- **Work task**:
Read the records below and copy each line that contains "organization".

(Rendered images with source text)
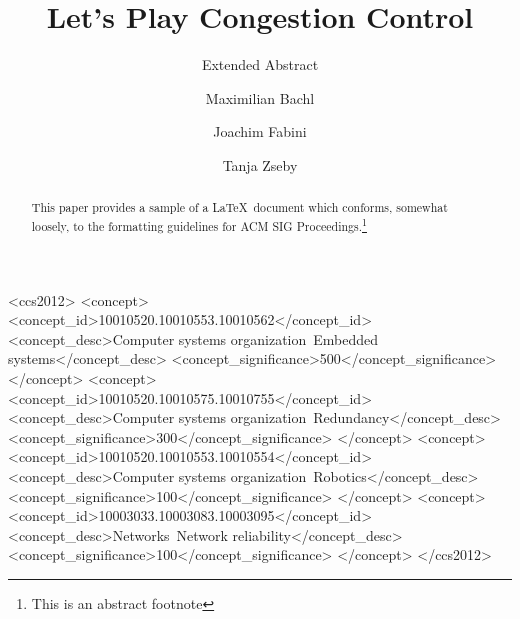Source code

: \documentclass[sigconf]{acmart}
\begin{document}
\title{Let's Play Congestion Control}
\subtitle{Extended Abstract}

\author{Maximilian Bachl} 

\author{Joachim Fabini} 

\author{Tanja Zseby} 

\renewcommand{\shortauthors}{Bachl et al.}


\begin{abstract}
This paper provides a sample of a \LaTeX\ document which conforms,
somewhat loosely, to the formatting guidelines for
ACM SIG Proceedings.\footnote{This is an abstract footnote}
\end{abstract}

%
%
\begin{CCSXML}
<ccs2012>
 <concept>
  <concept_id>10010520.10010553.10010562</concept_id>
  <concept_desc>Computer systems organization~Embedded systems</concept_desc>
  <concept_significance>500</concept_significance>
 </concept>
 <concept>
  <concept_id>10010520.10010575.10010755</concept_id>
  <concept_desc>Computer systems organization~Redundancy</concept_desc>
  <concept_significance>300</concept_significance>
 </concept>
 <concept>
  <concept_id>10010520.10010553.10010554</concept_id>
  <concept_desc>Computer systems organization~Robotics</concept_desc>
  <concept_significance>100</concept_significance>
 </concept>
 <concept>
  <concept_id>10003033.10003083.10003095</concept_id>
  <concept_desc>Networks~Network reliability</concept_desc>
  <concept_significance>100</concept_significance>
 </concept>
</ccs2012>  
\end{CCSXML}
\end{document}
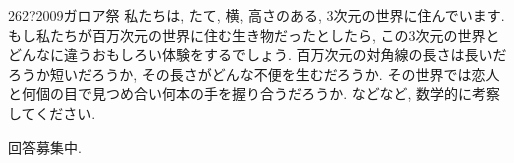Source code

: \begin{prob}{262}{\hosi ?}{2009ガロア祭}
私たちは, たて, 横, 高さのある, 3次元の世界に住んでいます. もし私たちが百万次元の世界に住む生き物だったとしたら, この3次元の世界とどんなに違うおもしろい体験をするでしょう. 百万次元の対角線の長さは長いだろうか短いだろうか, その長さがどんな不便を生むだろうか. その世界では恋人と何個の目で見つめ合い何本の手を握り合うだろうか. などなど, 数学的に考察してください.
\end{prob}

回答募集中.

* * *

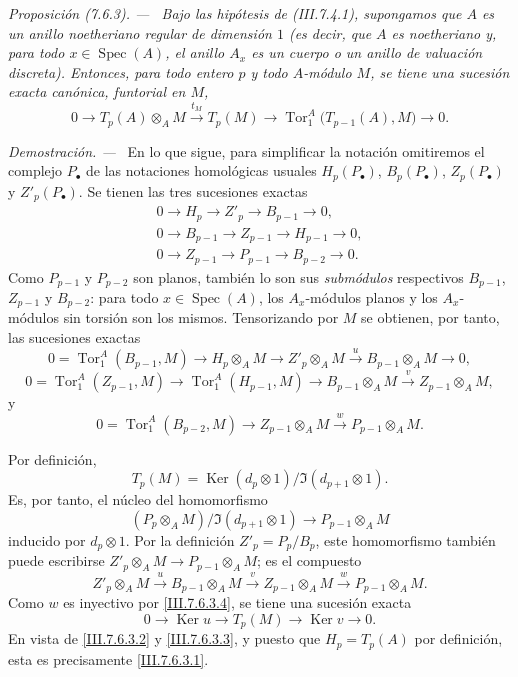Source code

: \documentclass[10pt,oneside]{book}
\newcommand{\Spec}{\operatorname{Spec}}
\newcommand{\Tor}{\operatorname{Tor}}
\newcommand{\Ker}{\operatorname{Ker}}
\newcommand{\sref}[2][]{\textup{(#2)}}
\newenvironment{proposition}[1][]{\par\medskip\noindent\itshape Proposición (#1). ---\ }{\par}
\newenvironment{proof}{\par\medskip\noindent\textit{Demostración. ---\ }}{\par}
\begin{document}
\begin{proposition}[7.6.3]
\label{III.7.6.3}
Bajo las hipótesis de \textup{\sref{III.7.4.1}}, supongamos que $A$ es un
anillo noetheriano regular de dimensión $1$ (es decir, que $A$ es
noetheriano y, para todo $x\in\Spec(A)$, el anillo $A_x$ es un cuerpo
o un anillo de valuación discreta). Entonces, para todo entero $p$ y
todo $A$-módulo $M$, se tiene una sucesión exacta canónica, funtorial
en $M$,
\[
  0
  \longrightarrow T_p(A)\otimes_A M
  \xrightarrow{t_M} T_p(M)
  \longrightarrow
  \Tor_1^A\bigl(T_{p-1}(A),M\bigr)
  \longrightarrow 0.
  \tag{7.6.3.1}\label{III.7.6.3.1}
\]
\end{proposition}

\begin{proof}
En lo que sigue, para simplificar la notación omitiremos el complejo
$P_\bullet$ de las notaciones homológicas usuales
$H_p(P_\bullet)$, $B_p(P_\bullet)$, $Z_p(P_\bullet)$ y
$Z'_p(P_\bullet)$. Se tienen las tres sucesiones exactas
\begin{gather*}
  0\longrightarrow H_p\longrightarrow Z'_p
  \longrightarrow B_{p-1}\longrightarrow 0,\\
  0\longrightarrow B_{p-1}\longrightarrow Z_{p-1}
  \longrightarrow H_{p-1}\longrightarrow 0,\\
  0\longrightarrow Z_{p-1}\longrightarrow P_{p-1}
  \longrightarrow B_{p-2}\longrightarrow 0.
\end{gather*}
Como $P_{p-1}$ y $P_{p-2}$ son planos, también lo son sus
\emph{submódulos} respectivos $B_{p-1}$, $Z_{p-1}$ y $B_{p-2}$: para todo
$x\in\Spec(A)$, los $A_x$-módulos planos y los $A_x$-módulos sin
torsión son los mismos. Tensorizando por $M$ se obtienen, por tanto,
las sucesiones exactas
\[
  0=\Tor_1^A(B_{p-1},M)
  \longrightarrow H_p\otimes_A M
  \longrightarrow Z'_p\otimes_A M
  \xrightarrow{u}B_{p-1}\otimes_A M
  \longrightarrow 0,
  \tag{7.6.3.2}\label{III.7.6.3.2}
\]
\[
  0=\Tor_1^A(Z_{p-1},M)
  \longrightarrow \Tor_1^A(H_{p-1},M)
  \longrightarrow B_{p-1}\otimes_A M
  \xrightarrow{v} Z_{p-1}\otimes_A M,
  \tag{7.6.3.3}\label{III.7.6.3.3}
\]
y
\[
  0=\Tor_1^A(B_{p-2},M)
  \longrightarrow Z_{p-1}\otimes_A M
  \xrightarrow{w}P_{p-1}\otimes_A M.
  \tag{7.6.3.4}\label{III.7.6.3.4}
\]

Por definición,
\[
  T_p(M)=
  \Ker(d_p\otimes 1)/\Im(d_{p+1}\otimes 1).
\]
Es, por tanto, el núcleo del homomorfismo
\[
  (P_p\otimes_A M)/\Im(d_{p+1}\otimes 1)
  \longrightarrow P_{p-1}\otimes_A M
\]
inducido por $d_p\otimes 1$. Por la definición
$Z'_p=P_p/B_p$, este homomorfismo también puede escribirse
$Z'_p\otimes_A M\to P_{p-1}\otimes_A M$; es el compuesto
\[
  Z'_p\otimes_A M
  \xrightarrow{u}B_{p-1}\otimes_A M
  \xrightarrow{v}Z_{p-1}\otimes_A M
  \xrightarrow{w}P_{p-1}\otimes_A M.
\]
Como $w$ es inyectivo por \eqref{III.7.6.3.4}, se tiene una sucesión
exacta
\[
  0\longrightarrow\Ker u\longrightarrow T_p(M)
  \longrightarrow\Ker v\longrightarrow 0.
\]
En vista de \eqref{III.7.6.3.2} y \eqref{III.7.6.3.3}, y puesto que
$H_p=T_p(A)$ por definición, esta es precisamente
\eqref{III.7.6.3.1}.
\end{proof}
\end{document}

- **Exercise solution**:
  <concept_desc>Computer systems organization~Embedded systems</concept_desc>
  <concept_desc>Computer systems organization~Redundancy</concept_desc>
  <concept_desc>Computer systems organization~Robotics</concept_desc>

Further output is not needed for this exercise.